Task inputs section start
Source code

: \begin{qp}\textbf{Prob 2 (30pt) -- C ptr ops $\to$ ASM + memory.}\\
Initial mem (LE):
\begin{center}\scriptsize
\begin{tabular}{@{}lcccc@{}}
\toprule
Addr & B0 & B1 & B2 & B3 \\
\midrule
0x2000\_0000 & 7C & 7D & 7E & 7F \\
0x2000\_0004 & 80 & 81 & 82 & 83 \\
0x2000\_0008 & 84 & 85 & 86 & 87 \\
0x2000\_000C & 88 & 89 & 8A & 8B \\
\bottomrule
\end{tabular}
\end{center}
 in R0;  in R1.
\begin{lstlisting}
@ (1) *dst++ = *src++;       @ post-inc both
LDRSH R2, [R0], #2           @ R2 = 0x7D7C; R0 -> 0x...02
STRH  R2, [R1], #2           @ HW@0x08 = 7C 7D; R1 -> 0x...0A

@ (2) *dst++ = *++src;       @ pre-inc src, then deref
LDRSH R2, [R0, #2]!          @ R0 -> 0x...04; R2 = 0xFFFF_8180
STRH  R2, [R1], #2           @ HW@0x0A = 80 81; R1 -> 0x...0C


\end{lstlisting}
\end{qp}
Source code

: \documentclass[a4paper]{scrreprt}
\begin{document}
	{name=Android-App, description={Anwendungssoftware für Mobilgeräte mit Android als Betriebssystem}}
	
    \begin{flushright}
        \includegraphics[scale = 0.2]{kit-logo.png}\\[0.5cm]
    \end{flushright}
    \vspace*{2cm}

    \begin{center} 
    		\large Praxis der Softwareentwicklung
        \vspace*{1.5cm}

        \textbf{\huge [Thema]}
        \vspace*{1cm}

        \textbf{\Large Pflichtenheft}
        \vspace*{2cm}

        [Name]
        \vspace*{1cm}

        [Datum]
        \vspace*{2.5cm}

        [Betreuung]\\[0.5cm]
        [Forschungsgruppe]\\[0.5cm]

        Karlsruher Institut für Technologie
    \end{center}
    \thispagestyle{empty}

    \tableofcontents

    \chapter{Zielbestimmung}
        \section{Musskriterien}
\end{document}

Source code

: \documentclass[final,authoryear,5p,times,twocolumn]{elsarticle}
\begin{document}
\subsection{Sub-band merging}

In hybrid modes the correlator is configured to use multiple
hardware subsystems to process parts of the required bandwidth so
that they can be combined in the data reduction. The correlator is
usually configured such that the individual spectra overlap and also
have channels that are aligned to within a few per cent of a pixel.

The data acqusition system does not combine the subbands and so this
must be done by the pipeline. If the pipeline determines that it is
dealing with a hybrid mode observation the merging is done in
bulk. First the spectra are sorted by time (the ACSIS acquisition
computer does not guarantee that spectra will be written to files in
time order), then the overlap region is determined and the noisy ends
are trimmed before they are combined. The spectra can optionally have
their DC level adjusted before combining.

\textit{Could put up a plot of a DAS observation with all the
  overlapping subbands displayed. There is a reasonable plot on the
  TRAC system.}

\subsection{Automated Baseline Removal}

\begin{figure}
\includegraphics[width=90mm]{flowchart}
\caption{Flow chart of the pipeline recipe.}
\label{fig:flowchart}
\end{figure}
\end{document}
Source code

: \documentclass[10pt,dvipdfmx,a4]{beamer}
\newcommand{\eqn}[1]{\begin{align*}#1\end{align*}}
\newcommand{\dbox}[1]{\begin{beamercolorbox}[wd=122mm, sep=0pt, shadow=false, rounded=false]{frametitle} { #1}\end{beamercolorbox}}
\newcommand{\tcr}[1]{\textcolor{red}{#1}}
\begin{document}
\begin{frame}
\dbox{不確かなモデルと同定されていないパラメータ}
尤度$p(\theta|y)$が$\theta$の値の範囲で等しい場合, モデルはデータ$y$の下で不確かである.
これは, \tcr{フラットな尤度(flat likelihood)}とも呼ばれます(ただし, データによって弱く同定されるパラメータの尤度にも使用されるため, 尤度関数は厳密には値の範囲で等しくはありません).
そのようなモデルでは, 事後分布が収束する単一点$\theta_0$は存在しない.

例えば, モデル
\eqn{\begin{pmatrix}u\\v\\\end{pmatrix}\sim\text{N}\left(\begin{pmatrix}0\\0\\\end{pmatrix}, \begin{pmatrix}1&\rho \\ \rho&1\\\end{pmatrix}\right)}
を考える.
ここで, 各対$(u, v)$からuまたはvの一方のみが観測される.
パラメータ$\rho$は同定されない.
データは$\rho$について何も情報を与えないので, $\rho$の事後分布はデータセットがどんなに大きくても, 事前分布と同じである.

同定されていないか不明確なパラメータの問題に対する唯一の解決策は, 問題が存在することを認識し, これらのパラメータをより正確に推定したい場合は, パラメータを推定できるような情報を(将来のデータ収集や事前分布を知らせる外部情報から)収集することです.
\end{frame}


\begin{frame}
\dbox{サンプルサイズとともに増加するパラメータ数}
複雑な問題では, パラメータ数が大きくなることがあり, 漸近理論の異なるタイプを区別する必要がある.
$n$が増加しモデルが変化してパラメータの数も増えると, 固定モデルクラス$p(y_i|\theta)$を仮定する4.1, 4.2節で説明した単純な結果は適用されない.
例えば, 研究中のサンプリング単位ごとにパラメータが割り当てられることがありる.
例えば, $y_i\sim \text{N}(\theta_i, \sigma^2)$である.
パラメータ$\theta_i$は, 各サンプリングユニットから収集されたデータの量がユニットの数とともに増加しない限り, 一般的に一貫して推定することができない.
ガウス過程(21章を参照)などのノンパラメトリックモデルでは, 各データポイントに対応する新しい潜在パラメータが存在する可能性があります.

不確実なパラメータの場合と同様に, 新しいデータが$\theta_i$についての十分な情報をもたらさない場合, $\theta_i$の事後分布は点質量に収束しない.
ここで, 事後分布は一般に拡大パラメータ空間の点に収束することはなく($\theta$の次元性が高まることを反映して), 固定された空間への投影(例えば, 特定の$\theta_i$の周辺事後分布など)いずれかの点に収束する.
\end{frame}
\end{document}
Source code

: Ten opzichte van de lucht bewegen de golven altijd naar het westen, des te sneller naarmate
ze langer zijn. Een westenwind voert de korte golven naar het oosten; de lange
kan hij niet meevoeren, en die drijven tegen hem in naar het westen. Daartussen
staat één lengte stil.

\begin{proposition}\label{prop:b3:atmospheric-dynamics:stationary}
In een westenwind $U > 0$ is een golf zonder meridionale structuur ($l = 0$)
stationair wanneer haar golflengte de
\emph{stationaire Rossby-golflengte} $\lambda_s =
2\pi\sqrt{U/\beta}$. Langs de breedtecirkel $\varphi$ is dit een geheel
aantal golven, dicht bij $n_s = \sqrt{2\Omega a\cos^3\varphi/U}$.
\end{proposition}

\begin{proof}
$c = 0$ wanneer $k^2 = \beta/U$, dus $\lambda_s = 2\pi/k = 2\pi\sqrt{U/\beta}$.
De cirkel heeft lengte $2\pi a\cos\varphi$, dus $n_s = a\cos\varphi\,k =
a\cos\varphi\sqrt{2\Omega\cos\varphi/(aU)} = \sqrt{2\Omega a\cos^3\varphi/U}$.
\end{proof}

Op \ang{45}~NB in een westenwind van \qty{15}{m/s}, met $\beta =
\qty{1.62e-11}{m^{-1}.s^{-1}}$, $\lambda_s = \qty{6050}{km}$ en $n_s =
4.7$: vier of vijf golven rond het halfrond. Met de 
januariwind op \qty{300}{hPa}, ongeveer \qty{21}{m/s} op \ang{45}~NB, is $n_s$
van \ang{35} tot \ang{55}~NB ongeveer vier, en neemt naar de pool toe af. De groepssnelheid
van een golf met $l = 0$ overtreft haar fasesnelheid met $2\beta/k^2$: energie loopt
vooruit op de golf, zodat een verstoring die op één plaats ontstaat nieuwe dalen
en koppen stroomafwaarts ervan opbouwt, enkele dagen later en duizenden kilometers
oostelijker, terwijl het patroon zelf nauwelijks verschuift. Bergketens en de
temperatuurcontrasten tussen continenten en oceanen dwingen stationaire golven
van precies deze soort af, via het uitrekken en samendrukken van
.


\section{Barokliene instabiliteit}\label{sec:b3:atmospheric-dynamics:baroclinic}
Task inputs section end
Task inputs section start
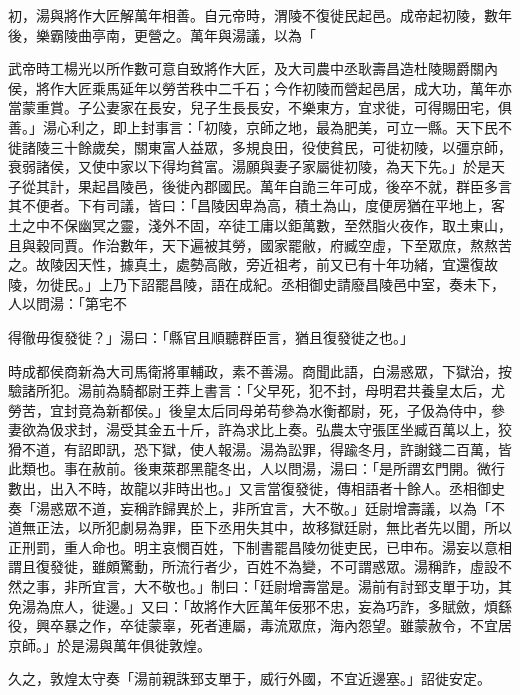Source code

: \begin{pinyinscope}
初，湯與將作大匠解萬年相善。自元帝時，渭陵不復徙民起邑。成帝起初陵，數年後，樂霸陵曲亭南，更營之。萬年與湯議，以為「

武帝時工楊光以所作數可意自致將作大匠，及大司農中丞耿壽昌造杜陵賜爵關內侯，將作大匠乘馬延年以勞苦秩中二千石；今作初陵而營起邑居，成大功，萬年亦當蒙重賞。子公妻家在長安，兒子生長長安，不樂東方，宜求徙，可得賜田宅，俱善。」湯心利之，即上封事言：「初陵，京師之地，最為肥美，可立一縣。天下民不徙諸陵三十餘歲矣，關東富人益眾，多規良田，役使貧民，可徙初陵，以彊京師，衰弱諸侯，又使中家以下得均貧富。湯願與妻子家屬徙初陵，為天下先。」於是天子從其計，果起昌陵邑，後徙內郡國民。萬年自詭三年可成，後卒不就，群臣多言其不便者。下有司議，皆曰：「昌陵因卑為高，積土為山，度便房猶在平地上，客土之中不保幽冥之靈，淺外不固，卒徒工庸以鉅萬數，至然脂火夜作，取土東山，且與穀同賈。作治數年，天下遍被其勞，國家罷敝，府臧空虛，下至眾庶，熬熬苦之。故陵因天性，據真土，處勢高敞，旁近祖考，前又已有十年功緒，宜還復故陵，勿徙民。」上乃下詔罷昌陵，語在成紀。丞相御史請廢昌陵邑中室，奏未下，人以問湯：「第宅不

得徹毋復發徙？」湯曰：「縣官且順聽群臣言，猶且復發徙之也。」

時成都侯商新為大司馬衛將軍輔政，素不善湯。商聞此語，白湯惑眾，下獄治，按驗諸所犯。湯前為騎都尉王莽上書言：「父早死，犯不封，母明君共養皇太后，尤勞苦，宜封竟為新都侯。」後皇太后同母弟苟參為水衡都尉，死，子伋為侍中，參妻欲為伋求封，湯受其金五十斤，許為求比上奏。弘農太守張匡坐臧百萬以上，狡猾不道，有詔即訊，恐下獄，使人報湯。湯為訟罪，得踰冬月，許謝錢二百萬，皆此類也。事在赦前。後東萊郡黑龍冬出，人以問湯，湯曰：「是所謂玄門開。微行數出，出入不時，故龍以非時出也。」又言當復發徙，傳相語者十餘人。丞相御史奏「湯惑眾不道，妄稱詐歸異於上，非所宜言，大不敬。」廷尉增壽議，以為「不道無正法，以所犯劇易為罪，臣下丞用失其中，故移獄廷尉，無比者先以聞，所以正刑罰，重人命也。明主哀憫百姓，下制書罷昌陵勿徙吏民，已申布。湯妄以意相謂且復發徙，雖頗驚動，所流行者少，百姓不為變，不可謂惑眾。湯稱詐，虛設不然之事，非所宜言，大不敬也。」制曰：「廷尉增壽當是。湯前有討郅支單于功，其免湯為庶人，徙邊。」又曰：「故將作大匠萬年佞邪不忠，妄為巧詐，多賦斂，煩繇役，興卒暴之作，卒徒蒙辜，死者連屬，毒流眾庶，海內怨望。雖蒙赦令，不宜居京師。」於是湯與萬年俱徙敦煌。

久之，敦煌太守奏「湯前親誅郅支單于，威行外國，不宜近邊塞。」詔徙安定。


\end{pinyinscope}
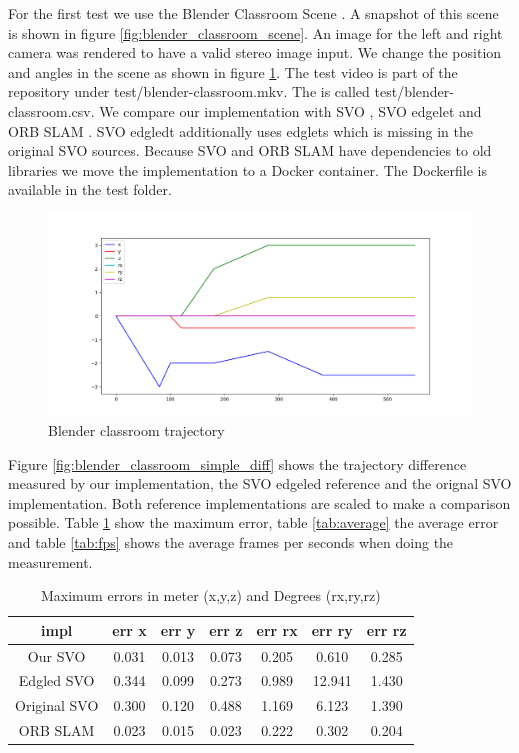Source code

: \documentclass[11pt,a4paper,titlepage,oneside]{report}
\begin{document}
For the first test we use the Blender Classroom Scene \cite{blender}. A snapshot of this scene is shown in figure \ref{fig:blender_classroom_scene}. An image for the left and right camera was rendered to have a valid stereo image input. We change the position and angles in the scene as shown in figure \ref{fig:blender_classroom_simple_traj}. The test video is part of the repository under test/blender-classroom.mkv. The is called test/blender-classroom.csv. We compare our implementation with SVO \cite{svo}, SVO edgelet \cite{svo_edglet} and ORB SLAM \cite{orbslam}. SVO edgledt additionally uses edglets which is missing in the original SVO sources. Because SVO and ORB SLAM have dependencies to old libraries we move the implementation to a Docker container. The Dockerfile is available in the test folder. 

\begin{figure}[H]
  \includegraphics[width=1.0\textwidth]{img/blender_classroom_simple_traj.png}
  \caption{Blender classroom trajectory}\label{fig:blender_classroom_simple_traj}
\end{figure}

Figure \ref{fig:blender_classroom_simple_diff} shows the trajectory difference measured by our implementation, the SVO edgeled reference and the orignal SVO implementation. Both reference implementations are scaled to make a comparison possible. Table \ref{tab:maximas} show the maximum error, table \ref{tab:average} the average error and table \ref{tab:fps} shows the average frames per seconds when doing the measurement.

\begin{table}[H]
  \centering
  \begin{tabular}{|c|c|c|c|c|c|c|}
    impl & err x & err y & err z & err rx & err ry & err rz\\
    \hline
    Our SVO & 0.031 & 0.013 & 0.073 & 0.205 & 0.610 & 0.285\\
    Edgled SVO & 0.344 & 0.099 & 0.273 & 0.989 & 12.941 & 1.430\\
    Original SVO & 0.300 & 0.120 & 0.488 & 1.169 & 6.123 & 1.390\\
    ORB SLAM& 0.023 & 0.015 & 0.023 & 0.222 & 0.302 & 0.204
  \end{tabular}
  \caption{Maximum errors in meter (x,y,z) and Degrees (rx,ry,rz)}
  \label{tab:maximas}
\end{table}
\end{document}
Task inputs section end
• Assignment
Show every line above in which the word "spectra" occurs.

• Reply to the task
usually configured such that the individual spectra overlap and also
bulk. First the spectra are sorted by time (the ACSIS acquisition
computer does not guarantee that spectra will be written to files in
are trimmed before they are combined. The spectra can optionally have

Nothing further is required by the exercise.